Required work: The response must consist of each line in the listing that has the word "retrieved" in it.

★ ★ ★ ★ ★ ★ ★

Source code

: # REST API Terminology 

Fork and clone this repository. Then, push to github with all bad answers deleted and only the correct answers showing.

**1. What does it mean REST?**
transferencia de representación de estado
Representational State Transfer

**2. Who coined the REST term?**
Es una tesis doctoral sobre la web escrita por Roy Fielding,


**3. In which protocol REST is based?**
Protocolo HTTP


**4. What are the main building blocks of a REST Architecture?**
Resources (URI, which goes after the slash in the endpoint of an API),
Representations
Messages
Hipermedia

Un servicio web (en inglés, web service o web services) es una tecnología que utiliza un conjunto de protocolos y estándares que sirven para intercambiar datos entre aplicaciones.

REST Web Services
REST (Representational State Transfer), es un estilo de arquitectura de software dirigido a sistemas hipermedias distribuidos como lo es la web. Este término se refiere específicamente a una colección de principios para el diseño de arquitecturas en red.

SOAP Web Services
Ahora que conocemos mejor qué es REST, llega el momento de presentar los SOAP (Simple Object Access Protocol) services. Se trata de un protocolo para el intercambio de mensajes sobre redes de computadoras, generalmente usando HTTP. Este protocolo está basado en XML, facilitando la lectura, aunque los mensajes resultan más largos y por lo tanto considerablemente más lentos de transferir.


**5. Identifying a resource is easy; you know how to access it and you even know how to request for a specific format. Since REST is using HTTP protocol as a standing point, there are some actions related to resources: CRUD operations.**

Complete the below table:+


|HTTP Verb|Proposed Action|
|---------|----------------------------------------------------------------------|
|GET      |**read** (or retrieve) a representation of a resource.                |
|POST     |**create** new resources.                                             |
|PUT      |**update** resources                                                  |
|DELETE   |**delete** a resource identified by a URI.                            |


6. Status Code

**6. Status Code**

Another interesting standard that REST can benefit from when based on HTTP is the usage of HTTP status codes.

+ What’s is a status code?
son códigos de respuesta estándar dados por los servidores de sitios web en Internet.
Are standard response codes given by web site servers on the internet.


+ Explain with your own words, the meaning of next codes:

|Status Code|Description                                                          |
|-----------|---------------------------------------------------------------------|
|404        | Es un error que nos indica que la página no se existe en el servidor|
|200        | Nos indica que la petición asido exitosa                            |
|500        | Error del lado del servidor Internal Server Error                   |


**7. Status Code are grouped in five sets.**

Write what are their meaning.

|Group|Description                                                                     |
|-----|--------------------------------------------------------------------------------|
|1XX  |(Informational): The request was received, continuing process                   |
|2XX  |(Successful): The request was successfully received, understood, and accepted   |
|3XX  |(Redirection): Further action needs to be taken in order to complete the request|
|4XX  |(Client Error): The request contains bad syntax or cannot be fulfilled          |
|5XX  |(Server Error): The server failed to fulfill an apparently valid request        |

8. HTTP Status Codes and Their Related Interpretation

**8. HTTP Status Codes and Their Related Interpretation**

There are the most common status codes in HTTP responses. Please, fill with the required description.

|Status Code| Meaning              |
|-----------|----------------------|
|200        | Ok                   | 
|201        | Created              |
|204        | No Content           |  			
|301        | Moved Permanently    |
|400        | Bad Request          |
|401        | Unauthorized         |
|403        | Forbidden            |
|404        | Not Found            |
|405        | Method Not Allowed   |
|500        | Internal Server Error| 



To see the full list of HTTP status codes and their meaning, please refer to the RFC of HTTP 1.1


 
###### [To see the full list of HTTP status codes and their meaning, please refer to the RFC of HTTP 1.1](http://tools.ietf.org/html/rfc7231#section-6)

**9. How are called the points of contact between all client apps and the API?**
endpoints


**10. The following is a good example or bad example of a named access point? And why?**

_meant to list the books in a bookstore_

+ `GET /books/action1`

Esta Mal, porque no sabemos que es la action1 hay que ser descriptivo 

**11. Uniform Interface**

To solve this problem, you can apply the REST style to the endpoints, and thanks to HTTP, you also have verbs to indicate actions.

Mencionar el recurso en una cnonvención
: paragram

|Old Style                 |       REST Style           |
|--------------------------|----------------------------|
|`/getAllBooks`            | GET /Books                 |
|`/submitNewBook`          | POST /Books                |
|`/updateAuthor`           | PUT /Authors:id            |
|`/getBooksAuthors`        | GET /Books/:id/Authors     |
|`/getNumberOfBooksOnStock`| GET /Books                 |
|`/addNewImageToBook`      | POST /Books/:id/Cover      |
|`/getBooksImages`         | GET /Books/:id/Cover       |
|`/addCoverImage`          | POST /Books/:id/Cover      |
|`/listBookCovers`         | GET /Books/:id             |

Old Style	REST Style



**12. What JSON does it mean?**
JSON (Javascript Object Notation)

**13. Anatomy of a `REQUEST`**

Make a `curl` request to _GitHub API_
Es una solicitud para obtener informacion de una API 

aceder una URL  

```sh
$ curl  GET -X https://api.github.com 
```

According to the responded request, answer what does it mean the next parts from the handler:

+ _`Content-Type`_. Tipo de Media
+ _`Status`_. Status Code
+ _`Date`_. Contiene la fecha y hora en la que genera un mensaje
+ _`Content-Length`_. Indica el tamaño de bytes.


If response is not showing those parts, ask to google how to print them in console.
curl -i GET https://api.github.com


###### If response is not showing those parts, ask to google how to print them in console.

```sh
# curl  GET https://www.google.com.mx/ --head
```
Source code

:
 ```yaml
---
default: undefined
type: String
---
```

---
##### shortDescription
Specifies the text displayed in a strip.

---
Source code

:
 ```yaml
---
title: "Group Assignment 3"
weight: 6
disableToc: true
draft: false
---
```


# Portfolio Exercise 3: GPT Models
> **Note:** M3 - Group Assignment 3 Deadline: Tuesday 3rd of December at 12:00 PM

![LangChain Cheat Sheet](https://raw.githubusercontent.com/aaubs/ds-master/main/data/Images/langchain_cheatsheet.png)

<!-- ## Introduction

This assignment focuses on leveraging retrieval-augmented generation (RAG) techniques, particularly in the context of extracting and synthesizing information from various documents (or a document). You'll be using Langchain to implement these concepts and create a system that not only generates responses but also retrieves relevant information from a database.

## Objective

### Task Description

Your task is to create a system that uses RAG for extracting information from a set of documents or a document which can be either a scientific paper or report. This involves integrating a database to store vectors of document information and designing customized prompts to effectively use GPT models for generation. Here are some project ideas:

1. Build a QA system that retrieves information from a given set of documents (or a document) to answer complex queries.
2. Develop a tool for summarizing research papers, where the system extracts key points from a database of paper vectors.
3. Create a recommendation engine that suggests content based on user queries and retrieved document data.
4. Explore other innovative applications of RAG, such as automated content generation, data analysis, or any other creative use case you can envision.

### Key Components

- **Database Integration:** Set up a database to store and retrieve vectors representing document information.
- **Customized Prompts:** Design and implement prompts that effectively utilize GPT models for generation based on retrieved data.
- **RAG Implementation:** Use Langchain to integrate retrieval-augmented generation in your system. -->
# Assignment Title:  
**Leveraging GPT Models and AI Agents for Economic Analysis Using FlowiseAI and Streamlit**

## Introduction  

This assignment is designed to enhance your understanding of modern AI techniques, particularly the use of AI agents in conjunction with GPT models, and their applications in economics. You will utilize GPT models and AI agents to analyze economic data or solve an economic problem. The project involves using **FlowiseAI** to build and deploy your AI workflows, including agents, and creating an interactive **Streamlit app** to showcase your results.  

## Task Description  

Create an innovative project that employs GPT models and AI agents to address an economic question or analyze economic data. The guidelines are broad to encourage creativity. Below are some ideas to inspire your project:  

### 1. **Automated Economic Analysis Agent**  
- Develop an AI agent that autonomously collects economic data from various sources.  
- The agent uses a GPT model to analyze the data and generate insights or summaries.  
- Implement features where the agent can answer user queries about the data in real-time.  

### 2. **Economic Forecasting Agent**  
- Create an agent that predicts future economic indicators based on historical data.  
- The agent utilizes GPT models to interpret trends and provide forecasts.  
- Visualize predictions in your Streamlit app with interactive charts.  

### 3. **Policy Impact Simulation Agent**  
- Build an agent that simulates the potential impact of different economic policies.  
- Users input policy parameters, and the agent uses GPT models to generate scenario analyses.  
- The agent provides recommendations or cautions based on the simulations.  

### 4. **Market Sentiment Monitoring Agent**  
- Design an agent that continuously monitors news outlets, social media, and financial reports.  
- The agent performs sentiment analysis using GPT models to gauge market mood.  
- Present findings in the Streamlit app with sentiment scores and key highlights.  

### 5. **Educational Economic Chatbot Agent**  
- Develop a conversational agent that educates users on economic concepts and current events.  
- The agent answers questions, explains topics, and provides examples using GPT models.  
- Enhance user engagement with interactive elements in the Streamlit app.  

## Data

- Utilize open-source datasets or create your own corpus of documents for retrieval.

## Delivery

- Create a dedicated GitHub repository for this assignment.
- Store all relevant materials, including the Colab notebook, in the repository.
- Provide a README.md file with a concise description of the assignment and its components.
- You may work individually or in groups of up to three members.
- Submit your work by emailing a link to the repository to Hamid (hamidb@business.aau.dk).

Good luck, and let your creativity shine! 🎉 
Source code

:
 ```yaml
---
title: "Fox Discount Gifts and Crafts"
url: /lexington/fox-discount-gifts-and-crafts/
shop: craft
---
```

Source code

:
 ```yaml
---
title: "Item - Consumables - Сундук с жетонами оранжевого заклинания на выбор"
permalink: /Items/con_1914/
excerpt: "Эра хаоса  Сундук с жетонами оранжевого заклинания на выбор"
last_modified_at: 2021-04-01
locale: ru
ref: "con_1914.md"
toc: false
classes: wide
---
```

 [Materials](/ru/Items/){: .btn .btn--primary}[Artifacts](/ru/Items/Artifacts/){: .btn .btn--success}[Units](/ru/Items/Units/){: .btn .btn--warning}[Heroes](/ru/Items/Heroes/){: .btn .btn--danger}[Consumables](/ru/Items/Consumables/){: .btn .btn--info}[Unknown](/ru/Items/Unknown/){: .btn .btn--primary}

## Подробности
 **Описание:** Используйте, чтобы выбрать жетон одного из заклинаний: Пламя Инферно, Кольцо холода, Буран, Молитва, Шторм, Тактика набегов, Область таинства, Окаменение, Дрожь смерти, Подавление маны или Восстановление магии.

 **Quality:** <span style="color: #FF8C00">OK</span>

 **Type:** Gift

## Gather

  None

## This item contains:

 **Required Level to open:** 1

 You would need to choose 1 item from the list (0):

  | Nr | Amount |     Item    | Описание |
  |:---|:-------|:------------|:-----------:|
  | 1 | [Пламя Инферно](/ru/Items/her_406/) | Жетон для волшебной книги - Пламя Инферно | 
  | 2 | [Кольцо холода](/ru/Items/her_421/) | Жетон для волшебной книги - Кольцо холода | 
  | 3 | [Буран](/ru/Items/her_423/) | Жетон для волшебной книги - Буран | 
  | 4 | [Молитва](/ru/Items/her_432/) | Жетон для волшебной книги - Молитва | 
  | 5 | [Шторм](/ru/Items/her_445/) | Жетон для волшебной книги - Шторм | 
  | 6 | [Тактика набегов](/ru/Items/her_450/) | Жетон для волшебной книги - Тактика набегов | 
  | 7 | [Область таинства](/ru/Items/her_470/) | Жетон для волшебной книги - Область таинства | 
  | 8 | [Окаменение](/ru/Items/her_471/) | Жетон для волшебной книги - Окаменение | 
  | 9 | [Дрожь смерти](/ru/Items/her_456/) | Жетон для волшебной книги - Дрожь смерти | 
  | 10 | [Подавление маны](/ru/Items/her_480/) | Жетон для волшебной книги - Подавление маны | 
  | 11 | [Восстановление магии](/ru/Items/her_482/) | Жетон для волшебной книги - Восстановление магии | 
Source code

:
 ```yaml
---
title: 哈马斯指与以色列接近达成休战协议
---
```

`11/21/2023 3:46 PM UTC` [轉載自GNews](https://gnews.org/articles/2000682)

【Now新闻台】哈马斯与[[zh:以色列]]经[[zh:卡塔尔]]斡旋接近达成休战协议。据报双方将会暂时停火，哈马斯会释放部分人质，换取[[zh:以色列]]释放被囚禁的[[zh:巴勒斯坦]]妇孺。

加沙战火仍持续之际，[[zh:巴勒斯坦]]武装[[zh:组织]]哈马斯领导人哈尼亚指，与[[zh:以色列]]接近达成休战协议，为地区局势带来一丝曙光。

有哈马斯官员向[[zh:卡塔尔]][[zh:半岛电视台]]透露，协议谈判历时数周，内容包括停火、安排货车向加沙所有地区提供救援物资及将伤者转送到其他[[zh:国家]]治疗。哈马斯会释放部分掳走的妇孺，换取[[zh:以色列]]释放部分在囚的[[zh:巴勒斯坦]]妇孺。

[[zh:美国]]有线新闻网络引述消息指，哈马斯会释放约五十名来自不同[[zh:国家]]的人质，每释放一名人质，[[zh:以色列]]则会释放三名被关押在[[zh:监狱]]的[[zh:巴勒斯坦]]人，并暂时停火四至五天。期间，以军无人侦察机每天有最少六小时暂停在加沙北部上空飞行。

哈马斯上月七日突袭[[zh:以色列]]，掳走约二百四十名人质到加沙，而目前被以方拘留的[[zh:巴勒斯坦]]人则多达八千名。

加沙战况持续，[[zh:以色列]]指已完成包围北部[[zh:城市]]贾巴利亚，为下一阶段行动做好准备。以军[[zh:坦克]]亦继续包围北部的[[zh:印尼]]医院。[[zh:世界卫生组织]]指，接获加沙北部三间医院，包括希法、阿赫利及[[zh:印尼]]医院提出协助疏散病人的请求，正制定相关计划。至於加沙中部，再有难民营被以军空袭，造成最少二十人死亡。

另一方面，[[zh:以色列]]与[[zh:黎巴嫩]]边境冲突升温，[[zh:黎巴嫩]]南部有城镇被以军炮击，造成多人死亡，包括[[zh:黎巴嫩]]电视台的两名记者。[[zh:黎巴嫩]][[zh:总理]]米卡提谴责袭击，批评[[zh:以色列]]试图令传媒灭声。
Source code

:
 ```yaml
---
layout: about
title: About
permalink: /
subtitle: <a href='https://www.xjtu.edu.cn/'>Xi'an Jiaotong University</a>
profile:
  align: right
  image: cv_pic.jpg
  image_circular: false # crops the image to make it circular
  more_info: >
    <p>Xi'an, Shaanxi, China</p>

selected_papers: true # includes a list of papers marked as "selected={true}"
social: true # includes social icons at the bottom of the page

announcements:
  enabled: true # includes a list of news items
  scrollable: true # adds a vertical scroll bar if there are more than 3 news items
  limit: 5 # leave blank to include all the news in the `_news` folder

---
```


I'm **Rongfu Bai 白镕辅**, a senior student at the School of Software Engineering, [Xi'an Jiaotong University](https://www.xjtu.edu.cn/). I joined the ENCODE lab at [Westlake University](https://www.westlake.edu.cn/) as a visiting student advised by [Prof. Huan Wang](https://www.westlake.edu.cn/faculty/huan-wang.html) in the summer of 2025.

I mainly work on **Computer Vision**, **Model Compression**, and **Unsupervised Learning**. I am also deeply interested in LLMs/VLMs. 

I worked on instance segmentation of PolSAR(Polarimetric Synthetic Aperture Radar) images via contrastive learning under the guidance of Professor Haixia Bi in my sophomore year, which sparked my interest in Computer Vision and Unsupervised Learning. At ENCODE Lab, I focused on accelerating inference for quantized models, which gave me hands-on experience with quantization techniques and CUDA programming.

★ ★ ★ ★ ★ ★ ★

Solved problem:
3. Create a recommendation engine that suggests content based on user queries and retrieved document data.
- **Customized Prompts:** Design and implement prompts that effectively utilize GPT models for generation based on retrieved data.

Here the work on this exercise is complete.